Our main takeaway of the GameStop saga is that it is another example of the excesses in the system created by free money, free trading and zero interest rates for the foreseeable future. Our concern is these excesses will lead to further imprudent investing because recent events make investing look easy, leading to further excessive risk taking and systemic risks when it ends. There have been a lot parallels drawn with today’s markets to the excesses in the dot com stock market boom in the late 90’s. I agree with many of these parallels but am not confident it will end anytime soon or where we are in the cycle. One day there will be another major bear market such as the one that followed the dot com boom of the 1990’s. It will flush out the excesses in the system as it did in 2000. History has proven this time and time again. And after it does, another one will brew again. Booms and busts are inevitable byproducts of capitalism because we are all human beings driven by emotions.

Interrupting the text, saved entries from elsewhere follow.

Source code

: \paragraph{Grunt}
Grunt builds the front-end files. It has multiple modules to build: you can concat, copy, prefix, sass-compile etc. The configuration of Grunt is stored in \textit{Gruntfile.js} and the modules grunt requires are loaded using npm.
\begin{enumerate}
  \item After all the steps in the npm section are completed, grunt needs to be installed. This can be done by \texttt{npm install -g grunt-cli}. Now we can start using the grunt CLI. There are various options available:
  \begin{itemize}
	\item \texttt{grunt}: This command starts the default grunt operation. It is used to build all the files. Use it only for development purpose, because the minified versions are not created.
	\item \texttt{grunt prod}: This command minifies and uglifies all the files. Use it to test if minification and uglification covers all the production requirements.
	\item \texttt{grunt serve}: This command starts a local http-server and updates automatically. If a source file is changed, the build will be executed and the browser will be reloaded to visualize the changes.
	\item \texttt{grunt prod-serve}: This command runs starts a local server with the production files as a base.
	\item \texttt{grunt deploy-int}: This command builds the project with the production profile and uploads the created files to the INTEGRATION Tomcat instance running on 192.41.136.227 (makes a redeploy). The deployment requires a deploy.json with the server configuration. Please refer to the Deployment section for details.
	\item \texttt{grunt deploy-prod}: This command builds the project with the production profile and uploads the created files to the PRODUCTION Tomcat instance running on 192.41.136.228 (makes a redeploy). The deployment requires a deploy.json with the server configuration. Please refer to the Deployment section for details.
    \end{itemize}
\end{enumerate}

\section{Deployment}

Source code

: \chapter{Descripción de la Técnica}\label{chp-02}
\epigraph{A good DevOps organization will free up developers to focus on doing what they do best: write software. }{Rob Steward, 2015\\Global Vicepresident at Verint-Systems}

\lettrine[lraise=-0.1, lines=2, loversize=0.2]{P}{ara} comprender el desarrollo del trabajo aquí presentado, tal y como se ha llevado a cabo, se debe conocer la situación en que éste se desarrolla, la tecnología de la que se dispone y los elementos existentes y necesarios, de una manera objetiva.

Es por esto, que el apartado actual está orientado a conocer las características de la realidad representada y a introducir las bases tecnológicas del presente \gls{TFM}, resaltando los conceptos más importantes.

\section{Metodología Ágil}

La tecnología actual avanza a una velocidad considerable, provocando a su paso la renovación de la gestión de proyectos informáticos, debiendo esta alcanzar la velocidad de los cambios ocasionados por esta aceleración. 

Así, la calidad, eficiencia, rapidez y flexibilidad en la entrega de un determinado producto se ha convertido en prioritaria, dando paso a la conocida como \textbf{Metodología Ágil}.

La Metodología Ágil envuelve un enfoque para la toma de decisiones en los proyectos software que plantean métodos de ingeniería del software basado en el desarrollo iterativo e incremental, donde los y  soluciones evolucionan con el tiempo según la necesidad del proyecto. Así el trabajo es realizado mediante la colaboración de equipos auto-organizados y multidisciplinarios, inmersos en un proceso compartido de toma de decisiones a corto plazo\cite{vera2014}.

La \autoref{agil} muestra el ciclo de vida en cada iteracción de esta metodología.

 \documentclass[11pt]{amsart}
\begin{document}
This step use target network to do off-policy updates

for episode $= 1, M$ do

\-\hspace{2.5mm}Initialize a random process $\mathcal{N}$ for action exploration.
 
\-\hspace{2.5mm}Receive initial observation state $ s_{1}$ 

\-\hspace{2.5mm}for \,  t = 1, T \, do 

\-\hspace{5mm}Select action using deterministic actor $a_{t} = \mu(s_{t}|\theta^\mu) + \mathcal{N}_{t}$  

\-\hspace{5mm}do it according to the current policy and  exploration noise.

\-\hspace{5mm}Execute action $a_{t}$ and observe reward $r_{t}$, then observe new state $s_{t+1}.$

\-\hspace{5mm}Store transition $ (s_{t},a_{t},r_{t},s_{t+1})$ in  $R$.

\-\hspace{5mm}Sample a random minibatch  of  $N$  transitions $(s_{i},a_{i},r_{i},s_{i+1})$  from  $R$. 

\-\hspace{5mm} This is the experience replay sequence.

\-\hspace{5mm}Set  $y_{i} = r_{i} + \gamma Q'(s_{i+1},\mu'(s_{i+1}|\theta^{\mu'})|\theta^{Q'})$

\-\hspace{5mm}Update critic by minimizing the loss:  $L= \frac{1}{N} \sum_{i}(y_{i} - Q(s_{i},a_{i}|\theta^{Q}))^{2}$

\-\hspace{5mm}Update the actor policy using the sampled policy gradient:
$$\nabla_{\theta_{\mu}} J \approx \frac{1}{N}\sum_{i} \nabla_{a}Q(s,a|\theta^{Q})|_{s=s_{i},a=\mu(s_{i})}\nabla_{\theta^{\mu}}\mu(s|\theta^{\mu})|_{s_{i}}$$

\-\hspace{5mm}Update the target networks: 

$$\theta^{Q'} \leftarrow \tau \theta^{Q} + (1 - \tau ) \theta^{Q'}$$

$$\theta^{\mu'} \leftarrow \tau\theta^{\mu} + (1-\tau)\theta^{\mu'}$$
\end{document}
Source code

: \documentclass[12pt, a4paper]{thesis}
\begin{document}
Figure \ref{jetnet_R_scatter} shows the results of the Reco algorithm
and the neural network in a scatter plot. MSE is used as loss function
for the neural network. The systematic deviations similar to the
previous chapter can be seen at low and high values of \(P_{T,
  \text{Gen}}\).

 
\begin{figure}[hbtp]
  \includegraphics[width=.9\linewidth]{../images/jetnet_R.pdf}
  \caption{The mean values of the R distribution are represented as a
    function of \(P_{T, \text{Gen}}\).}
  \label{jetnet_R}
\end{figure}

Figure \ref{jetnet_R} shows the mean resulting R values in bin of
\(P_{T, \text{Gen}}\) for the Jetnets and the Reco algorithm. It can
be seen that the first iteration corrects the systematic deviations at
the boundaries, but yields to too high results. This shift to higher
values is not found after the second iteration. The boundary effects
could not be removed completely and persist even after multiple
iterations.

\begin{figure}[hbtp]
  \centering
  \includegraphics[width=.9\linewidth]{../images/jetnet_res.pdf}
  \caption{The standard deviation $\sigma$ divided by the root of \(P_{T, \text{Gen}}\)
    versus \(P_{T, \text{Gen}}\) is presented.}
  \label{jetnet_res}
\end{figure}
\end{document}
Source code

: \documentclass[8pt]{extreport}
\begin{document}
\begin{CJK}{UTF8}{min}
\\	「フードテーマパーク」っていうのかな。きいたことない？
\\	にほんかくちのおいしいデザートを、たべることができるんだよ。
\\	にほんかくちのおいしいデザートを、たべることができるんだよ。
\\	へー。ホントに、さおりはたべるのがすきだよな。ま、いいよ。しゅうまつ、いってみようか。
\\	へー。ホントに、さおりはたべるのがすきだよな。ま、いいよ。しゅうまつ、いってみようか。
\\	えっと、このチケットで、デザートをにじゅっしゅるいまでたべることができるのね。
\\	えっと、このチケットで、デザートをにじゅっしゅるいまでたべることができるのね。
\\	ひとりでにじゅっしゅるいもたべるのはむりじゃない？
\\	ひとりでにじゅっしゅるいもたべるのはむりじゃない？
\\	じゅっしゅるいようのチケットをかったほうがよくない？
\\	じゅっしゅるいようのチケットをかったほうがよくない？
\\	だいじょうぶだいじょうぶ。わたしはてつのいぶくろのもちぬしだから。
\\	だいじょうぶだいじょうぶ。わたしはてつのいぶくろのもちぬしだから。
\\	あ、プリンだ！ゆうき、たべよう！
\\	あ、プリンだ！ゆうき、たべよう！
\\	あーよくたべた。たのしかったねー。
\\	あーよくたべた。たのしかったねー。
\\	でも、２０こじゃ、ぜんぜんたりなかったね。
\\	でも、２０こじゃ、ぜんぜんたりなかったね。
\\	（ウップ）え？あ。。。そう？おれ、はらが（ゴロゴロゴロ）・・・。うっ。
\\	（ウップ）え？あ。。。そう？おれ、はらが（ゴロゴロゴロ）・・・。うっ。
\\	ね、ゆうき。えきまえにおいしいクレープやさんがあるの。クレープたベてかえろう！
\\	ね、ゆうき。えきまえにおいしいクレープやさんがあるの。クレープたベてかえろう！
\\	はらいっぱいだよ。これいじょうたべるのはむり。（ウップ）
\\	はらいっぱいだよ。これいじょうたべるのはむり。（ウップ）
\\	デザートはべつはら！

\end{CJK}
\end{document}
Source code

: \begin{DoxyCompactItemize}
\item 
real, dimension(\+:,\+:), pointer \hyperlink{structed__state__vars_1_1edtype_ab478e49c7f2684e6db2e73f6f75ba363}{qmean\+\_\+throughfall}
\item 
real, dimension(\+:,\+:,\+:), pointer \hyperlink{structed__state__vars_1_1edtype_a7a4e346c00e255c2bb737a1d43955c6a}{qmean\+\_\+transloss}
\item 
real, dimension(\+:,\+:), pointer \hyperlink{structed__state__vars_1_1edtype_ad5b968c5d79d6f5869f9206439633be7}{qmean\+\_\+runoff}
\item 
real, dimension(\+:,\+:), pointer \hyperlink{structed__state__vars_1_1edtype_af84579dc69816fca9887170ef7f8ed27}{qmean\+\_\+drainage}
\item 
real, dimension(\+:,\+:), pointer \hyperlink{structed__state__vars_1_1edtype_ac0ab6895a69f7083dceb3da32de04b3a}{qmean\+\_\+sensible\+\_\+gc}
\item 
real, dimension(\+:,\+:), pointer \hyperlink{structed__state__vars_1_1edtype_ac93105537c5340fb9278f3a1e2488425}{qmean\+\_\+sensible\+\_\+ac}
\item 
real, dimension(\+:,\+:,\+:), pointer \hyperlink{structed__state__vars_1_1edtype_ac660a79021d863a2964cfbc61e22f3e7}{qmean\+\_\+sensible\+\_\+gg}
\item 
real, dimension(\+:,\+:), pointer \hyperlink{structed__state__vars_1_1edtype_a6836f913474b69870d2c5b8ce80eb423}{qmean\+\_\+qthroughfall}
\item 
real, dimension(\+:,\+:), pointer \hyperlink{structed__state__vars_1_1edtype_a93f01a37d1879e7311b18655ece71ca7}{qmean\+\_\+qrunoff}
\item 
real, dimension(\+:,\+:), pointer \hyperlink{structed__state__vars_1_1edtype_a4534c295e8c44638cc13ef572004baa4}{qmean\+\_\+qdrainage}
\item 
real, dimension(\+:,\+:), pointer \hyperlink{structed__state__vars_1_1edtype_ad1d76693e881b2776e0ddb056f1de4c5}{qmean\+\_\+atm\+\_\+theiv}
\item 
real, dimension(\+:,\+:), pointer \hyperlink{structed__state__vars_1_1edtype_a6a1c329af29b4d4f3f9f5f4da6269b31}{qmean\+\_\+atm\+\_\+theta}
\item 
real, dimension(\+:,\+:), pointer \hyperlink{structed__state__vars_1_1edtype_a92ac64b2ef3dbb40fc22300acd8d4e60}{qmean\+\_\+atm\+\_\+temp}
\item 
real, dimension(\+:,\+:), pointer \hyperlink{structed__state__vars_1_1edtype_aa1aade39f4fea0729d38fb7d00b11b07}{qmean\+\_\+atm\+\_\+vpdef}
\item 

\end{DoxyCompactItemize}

We do not foresee excess risk-taking ending soon. We believe that so long as the Fed remains with their ultra-accommodative, zero interest rate policy for the foreseeable future, the excesses will continue to build, and the markets will continue to march higher. It is far more difficult to say when the cleansing of excesses will begin as opposed to saying when it has started, therefore it is more prudent to prepare for when it comes then predict when it will begin. A material and sustained rise in inflation is what we believe would change the Fed’s stance which would create a concern for a flushing of excesses. Preparing for rising inflation, identifying stocks with reasonable valuations and monitoring risk factors are our best solutions for preparing. We expect to see some level of volatility in the future but would view it opportunistically for now. In the meantime, we will continue to monitor our risk indicators and communicate any significant change in our outlook.